Here are four ways to enhance dawn raid preparedness:

  1. Understanding risk factors: Knowledge of the type of data an organization maintains will uncover which information is at risk and the regulatory bodies that would control potential investigations. Certain business activities increase dawn raid vulnerability, such as communications between organizations that could appear as collusion or collecting sensitive consumer information invoking data protection legislation. A proactive risk assessment allows for earlier custodian identification, notification, and training opportunities.
     

  2. Mapping data: Many organizations already utilize data mapping as an information governance tool. After determining that an organization could be subject to a dawn raid, specific mapping for high-risk data will aid with investigatory compliance. Mapping should entail identifying, understanding, and plotting what information an organization has, how the data flows through the organization, who has physical or remote access to the data, and where the information is stored. Mapping can also uncover improper data handling by remote workers that organizations need to address. Establishing control and accessibility allows for easier retrieval and assessment of privilege during a sudden investigation.
     

  3. Forming response teams: The core team should include onsite reception, IT staff, legal counsel, management, human resources, and any outside partner overseeing forensic collection or compliance efforts. Also account for key custodians who could be subject to at-home investigations. Provide proper notice and training on what can happen during a raid – including an active search of the premises, interviews, inquiries about storage locations for relevant documents, and seizure of evidence for review off-premises. Regarding electronic data, investigators can seal off premises to prevent interference with data sources, request passwords, copy drives, remove devices, and more.

    Second, anticipate challenges that could arise and confirm what constitutes acceptable behavior. Some actions to avoid during a raid include hostile reception, evidence destruction or concealment, providing false or misleading information, and access obstruction. Absence of a plan could also lead to leakage of privileged information, so make sure the team has knowledge of what they can withhold.
     

  4. Performing readiness assessments and mock exercises: Evaluating and testing policies and procedures will identify gaps. Consider partnering with a provider with experienced experts offering a combination of regulatory knowledge and forensic IT skills to guide assessments. Having an initial workshop can be beneficial to discuss procedures, common challenges, overcoming obstacles, and best practices for dawn raid preparedness. This also provides opportunities to voice anticipated concerns and uncover rick factors.

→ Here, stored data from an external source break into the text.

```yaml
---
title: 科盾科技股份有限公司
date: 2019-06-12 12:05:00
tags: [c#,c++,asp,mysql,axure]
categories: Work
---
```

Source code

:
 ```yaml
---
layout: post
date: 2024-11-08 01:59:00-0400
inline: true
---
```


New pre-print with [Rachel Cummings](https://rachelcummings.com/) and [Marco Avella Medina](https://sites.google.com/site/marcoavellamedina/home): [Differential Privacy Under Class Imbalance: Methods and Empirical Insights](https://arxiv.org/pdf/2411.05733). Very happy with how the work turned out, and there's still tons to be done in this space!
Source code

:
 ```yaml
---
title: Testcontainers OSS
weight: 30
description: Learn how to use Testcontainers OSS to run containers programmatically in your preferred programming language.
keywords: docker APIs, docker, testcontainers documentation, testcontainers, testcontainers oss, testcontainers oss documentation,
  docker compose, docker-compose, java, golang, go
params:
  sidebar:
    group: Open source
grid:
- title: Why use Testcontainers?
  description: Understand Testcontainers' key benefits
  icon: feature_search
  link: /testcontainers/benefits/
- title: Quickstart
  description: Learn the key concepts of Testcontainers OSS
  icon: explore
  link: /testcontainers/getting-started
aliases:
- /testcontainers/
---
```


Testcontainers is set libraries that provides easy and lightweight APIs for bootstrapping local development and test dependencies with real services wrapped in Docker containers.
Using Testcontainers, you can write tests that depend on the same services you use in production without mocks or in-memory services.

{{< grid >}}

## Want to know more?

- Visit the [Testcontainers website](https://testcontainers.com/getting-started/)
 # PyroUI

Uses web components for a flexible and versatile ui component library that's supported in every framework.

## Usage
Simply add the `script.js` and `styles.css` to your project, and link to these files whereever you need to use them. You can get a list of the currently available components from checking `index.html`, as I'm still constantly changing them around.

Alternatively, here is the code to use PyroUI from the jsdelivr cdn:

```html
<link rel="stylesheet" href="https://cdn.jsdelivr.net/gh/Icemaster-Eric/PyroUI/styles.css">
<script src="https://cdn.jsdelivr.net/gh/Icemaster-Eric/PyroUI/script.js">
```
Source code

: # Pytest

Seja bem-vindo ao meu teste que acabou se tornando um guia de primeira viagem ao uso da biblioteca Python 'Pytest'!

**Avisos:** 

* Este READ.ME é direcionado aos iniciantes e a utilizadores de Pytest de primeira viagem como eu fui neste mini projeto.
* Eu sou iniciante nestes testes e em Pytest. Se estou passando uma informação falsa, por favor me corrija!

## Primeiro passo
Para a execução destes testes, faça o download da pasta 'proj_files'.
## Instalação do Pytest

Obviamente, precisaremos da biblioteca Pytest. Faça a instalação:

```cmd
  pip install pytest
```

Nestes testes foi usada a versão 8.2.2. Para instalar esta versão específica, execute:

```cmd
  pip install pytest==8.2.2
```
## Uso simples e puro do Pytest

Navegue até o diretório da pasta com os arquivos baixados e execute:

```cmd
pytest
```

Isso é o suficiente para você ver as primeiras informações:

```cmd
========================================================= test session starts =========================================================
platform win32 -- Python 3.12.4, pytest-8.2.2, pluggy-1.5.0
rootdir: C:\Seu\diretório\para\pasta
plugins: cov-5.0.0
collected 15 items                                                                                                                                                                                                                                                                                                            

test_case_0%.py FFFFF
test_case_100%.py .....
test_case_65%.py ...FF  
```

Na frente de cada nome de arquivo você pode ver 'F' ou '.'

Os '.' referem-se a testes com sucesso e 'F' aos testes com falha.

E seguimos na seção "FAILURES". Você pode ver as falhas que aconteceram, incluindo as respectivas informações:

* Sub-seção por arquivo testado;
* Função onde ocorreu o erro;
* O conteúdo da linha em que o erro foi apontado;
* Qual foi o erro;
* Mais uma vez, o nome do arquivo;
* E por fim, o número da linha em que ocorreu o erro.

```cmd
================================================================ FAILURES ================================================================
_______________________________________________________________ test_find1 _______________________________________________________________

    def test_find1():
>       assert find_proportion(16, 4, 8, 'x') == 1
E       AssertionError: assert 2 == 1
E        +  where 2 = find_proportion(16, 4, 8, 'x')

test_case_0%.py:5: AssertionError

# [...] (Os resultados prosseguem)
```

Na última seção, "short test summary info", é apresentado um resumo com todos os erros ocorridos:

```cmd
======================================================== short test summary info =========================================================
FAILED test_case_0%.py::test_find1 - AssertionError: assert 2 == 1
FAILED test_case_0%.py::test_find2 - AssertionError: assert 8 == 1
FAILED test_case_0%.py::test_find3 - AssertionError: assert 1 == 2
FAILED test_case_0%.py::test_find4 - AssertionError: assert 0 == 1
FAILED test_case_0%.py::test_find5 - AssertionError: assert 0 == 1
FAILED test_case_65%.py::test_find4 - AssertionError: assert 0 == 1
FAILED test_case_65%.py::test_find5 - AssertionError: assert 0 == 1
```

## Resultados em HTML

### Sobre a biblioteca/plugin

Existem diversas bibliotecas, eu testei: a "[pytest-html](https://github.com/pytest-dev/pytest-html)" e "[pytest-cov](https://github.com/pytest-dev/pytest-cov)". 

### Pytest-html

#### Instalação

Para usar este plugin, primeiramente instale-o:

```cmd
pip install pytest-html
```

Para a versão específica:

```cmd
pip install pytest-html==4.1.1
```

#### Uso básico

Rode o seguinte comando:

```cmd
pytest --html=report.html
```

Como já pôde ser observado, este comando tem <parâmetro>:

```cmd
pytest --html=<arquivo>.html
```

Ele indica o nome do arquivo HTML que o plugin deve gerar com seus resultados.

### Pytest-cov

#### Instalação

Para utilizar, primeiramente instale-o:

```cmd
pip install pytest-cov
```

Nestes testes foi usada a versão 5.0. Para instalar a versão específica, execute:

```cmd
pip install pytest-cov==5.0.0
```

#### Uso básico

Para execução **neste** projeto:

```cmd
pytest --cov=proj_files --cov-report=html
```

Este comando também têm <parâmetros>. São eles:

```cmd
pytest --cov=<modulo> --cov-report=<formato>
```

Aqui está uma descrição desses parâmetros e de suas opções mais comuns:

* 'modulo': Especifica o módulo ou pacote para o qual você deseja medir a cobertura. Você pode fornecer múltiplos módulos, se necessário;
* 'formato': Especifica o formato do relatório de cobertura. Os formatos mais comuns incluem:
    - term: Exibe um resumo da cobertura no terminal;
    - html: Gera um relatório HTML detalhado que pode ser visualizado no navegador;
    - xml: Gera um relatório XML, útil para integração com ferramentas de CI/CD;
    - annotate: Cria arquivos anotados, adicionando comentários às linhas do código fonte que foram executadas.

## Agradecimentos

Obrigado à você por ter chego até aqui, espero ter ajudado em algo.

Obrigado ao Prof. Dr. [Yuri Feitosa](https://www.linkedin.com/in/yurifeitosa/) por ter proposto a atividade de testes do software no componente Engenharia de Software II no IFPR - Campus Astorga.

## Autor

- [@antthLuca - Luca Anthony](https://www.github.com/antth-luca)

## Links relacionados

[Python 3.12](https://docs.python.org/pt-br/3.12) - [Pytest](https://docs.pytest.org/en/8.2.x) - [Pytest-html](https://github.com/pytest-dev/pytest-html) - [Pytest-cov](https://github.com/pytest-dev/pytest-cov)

    A readiness assessment can be a valuable tool to create a risk matrix, map data, establish a tailored response framework accounting for hybrid inspections, and determine whether to hold a mock dawn raid. All of this will strengthen the foundation of an organization’s dawn raid readiness program. Providers can also work in tandem with the team to improve programs and implement best practices leading up to and during a raid. This includes:
     

    • Understanding how to image or copy data on devices
    • Creating a memorandum for regulators outlining information management, storage, and retention policies that is regularly updated
    • Circulating an internal dawn raid procedure memorandum for both onsite and remote employees
    • Copying data seized and imaged by regulators to assess potential exposure
    • Observing and noting the entire investigatory process

These are just a few key components of a robust dawn raid readiness program. Regular assessments and audits will highlight specific processes that reduce exposure and streamline compliance in the event of a dawn raid, while also accounting for the likelihood of hybrid raids based on the organization’s remote work policies.